◆ **Records provided**:
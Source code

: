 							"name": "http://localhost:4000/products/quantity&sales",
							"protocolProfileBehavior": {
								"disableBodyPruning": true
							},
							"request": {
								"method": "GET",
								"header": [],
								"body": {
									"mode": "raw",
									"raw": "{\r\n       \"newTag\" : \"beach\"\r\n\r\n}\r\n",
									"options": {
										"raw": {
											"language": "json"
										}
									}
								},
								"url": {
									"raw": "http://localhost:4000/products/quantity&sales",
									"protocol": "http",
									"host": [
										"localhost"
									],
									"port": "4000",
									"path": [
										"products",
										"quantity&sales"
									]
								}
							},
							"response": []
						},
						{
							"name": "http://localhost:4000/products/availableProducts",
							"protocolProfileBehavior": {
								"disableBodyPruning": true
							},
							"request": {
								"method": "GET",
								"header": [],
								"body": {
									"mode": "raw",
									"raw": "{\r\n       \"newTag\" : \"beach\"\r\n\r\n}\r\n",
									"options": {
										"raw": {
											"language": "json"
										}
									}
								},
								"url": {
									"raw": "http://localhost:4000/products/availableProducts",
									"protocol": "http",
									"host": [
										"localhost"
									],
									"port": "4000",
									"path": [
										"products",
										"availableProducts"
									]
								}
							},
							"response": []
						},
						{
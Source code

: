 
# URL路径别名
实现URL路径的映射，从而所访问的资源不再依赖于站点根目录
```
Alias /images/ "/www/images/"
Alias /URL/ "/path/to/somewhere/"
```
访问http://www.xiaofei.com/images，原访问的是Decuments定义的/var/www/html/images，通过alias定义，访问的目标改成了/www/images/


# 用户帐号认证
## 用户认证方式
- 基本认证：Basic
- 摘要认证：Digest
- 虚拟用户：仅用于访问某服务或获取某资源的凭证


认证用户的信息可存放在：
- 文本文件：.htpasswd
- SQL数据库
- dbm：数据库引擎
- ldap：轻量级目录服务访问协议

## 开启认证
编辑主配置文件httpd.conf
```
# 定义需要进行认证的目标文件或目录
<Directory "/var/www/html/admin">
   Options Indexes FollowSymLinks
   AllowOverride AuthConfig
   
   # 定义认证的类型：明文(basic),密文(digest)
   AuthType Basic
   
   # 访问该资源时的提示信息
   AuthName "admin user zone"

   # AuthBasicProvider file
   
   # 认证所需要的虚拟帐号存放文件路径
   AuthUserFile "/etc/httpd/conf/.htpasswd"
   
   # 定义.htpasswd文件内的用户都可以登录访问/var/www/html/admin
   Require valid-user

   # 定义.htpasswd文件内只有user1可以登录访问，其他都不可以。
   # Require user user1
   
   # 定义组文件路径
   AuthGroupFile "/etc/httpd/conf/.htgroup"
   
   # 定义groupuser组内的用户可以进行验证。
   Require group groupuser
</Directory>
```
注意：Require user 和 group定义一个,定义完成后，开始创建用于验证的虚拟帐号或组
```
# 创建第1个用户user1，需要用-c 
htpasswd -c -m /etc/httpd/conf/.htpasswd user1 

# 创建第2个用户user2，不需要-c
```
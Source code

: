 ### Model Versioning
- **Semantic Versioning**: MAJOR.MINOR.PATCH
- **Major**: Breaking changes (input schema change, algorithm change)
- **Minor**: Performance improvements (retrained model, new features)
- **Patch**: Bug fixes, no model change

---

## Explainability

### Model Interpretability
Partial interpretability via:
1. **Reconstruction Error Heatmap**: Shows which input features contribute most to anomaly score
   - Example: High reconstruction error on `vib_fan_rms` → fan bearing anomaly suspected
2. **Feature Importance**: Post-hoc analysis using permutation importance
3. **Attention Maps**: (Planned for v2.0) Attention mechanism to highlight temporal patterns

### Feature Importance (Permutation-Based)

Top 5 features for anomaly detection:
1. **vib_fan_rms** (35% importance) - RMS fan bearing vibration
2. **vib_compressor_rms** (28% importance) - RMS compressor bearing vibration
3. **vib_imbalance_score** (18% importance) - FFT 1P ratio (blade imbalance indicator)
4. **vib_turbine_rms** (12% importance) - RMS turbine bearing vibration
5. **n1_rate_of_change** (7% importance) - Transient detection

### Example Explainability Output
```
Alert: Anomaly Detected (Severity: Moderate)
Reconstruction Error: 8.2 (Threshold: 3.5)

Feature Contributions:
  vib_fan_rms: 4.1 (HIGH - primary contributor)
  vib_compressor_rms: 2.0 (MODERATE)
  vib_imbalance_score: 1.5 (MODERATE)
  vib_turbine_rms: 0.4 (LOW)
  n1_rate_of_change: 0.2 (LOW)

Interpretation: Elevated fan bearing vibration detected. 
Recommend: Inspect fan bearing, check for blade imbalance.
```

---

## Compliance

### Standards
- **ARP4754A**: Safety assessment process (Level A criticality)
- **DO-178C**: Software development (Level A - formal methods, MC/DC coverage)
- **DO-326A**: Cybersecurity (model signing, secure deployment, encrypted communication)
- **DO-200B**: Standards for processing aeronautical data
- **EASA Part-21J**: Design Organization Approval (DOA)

◆ **Exercise**:
Transcribe the records above exactly, keeping every line.

◆ **Solution for this problem**:
Source code

: 							"name": "http://localhost:4000/products/quantity&sales",
							"protocolProfileBehavior": {
								"disableBodyPruning": true
							},
							"request": {
								"method": "GET",
								"header": [],
								"body": {
									"mode": "raw",
									"raw": "{\r\n       \"newTag\" : \"beach\"\r\n\r\n}\r\n",
									"options": {
										"raw": {
											"language": "json"
										}
									}
								},
								"url": {
									"raw": "http://localhost:4000/products/quantity&sales",
									"protocol": "http",
									"host": [
										"localhost"
									],
									"port": "4000",
									"path": [
										"products",
										"quantity&sales"
									]
								}
							},
							"response": []
						},
						{
							"name": "http://localhost:4000/products/availableProducts",
							"protocolProfileBehavior": {
								"disableBodyPruning": true
							},
							"request": {
								"method": "GET",
								"header": [],
								"body": {
									"mode": "raw",
									"raw": "{\r\n       \"newTag\" : \"beach\"\r\n\r\n}\r\n",
									"options": {
										"raw": {
											"language": "json"
										}
									}
								},
								"url": {
									"raw": "http://localhost:4000/products/availableProducts",
									"protocol": "http",
									"host": [
										"localhost"
									],
									"port": "4000",
									"path": [
										"products",
										"availableProducts"
									]
								}
							},
							"response": []
						},
						{
Source code

: 
# URL路径别名
实现URL路径的映射，从而所访问的资源不再依赖于站点根目录
```
Alias /images/ "/www/images/"
Alias /URL/ "/path/to/somewhere/"
```
访问http://www.xiaofei.com/images，原访问的是Decuments定义的/var/www/html/images，通过alias定义，访问的目标改成了/www/images/


# 用户帐号认证
## 用户认证方式
- 基本认证：Basic
- 摘要认证：Digest
- 虚拟用户：仅用于访问某服务或获取某资源的凭证


认证用户的信息可存放在：
- 文本文件：.htpasswd
- SQL数据库
- dbm：数据库引擎
- ldap：轻量级目录服务访问协议

## 开启认证
编辑主配置文件httpd.conf
```
# 定义需要进行认证的目标文件或目录
<Directory "/var/www/html/admin">
   Options Indexes FollowSymLinks
   AllowOverride AuthConfig
   
   # 定义认证的类型：明文(basic),密文(digest)
   AuthType Basic
   
   # 访问该资源时的提示信息
   AuthName "admin user zone"

   # AuthBasicProvider file
   
   # 认证所需要的虚拟帐号存放文件路径
   AuthUserFile "/etc/httpd/conf/.htpasswd"
   
   # 定义.htpasswd文件内的用户都可以登录访问/var/www/html/admin
   Require valid-user

   # 定义.htpasswd文件内只有user1可以登录访问，其他都不可以。
   # Require user user1
   
   # 定义组文件路径
   AuthGroupFile "/etc/httpd/conf/.htgroup"
   
   # 定义groupuser组内的用户可以进行验证。
   Require group groupuser
</Directory>
```
注意：Require user 和 group定义一个,定义完成后，开始创建用于验证的虚拟帐号或组
```
# 创建第1个用户user1，需要用-c 
htpasswd -c -m /etc/httpd/conf/.htpasswd user1 

# 创建第2个用户user2，不需要-c
```
Source code

: ### Model Versioning
- **Semantic Versioning**: MAJOR.MINOR.PATCH
- **Major**: Breaking changes (input schema change, algorithm change)
- **Minor**: Performance improvements (retrained model, new features)
- **Patch**: Bug fixes, no model change

---

## Explainability

### Model Interpretability
Partial interpretability via:
1. **Reconstruction Error Heatmap**: Shows which input features contribute most to anomaly score
   - Example: High reconstruction error on `vib_fan_rms` → fan bearing anomaly suspected
2. **Feature Importance**: Post-hoc analysis using permutation importance
3. **Attention Maps**: (Planned for v2.0) Attention mechanism to highlight temporal patterns

### Feature Importance (Permutation-Based)

Top 5 features for anomaly detection:
1. **vib_fan_rms** (35% importance) - RMS fan bearing vibration
2. **vib_compressor_rms** (28% importance) - RMS compressor bearing vibration
3. **vib_imbalance_score** (18% importance) - FFT 1P ratio (blade imbalance indicator)
4. **vib_turbine_rms** (12% importance) - RMS turbine bearing vibration
5. **n1_rate_of_change** (7% importance) - Transient detection

### Example Explainability Output
```
Alert: Anomaly Detected (Severity: Moderate)
Reconstruction Error: 8.2 (Threshold: 3.5)

Feature Contributions:
  vib_fan_rms: 4.1 (HIGH - primary contributor)
  vib_compressor_rms: 2.0 (MODERATE)
  vib_imbalance_score: 1.5 (MODERATE)
  vib_turbine_rms: 0.4 (LOW)
  n1_rate_of_change: 0.2 (LOW)

Interpretation: Elevated fan bearing vibration detected. 
Recommend: Inspect fan bearing, check for blade imbalance.
```

---

## Compliance

### Standards
- **ARP4754A**: Safety assessment process (Level A criticality)
- **DO-178C**: Software development (Level A - formal methods, MC/DC coverage)
- **DO-326A**: Cybersecurity (model signing, secure deployment, encrypted communication)
- **DO-200B**: Standards for processing aeronautical data
- **EASA Part-21J**: Design Organization Approval (DOA)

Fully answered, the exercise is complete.